L’immigrazione è e sarà sempre di più uno dei terreni di scontro duro tra il governo di Giorgia Meloni e la nuova leadership del Partito democratico. Lo sarebbe stato anche senza la tragedia calabrese. Ma è evidente che quest’ultima ha fatto da detonatore immediato per la deflagrazione della polemica e per il j’accuse della Schlein al ministro Matteo Piantedosi.

Il punto, però, è che i contorni del dramma sono ancora tutti da definire, come anche le conseguenti responsabilità: e dunque quella della nuova numero uno del Nazareno (ma anche degli altri capi delle opposizioni) rischia di essere un’anticipata sentenza di condanna. Anche se, d’altro canto, le parole del titolare del Viminale non sono state le più giuste per evitare di finire nella bufera mediatica.

Come che sia, se l’obiettivo della Schlein è, però, quello di mettere e tenere sulla graticola la Meloni di fronte all’opinione pubblica, non è detto che l’operazione avviata sia quella più politicamente efficace. Da un lato, come sempre accade in questi casi, la premier non può che blindare Piantedosi. Dall’altro, però, non ha nessun ostacolo a chiedere il pieno accertamento della verità dei fatti. E, dunque, a evitare di finire nell’angolo.
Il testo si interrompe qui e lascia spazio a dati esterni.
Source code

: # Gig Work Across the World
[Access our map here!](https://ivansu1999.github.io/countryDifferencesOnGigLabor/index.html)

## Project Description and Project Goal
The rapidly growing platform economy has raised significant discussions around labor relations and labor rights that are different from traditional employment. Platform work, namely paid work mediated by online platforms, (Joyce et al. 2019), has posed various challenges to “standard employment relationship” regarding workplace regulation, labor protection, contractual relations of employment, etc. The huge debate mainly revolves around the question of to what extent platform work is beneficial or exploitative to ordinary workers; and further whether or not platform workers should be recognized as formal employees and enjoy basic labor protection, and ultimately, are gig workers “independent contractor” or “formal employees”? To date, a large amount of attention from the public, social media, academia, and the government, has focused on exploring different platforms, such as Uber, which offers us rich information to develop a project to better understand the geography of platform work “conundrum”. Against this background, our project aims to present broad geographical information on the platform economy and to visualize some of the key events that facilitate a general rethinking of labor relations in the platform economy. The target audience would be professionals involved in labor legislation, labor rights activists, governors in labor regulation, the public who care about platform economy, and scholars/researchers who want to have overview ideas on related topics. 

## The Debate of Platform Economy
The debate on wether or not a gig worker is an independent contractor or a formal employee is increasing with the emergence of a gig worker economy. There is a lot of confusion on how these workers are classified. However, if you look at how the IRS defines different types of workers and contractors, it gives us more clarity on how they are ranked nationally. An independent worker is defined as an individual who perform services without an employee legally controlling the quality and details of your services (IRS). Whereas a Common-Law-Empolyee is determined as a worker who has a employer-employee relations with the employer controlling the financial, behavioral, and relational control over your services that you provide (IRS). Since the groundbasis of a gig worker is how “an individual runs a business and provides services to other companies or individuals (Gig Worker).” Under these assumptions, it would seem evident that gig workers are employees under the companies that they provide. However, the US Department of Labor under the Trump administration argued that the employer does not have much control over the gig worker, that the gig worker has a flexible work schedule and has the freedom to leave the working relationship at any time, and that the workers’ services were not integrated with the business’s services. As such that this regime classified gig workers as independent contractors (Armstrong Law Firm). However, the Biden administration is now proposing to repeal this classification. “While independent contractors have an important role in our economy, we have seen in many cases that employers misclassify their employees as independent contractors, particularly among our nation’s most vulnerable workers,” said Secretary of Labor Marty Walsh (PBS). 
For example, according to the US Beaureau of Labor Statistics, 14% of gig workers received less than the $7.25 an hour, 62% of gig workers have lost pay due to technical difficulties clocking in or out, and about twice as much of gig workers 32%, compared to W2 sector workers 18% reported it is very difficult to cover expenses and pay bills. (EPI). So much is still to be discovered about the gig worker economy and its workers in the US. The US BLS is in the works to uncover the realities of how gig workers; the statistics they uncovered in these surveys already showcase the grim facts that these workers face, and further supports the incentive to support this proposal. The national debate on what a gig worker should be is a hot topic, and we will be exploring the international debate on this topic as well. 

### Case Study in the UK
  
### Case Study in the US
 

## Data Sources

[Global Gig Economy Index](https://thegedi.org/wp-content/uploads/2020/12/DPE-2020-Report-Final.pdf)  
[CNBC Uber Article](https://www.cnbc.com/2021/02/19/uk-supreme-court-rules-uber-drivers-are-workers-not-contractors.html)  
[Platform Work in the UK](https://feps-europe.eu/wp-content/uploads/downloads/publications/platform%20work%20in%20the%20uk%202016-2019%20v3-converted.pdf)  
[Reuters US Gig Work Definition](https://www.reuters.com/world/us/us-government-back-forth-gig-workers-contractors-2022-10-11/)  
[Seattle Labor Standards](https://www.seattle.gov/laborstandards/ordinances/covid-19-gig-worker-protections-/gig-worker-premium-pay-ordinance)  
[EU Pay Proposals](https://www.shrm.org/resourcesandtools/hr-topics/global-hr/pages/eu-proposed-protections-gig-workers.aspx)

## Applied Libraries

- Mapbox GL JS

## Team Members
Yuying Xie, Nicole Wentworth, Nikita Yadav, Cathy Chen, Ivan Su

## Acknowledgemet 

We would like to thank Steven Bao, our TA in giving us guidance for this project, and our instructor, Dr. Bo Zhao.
Ma, più di tutto, vale la pena di rammentare che sull’immigrazione, come su altri fronti identitari (a cominciare dai diritti gender), la Schlein può certamente consolidare il consenso nel suo campo, quello della sinistra radicale o grillina, ma difficilmente può pensare di allargarlo. Tanto più che certe uscite possono apparire ad alto tasso di strumentalità di fronte ai 67 morti di Cutro.